Source records

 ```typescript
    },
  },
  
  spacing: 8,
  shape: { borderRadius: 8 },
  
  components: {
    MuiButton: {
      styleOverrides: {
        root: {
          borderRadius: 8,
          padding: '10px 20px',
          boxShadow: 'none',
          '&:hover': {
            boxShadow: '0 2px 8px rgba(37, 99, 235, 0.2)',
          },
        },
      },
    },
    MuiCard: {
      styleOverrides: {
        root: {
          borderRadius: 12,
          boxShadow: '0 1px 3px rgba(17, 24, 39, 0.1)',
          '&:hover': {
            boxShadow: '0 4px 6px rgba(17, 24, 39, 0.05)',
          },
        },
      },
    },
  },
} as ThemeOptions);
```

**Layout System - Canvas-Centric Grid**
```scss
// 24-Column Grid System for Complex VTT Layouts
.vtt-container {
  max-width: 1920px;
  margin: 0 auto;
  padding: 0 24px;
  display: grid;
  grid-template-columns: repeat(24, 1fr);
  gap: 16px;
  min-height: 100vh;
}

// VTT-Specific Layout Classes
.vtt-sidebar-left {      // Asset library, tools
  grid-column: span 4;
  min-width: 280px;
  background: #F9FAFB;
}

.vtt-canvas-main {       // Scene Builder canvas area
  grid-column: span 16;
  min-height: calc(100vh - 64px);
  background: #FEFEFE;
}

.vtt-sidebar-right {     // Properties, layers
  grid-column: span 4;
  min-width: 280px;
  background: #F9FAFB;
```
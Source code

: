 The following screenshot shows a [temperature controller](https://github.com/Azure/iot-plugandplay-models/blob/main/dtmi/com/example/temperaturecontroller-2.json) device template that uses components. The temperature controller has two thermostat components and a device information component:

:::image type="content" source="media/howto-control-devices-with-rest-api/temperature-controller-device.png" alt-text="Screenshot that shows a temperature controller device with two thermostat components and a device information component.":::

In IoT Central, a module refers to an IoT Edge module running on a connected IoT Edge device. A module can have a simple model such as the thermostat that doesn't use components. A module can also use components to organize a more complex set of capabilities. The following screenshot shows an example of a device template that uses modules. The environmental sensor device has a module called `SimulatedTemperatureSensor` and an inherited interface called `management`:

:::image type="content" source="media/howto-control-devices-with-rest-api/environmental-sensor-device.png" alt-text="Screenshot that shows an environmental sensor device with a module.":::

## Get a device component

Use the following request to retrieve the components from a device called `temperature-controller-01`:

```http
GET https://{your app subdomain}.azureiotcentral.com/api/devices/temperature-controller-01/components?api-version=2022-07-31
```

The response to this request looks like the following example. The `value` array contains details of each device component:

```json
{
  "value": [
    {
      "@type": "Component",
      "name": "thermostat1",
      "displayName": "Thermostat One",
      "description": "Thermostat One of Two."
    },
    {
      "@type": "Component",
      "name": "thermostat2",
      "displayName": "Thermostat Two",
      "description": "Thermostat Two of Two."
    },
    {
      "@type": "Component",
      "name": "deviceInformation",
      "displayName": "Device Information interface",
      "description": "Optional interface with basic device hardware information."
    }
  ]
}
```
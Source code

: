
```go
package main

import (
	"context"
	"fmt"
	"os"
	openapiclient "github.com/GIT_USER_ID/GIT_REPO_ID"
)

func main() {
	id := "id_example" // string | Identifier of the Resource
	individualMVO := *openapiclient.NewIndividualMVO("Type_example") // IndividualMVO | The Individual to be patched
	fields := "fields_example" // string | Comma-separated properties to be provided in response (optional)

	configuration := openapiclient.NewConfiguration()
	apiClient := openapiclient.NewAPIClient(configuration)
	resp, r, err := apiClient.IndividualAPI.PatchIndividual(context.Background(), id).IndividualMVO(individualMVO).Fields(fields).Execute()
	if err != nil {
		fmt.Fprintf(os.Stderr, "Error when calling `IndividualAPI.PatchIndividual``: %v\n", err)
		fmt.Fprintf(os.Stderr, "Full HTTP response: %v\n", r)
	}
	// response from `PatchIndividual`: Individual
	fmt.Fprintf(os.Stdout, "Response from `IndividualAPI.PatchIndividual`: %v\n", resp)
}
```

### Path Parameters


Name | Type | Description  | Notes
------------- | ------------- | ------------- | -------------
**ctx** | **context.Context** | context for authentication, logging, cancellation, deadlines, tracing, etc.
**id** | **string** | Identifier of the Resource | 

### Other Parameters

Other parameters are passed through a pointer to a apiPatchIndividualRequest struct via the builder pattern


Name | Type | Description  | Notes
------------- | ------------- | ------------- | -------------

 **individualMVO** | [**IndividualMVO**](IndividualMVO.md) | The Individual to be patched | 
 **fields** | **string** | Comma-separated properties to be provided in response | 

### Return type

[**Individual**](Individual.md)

Problem
Filter the entries above down to the lines that contain the word "borderRadius".

Expected answer
  shape: { borderRadius: 8 },
          borderRadius: 8,
          borderRadius: 12,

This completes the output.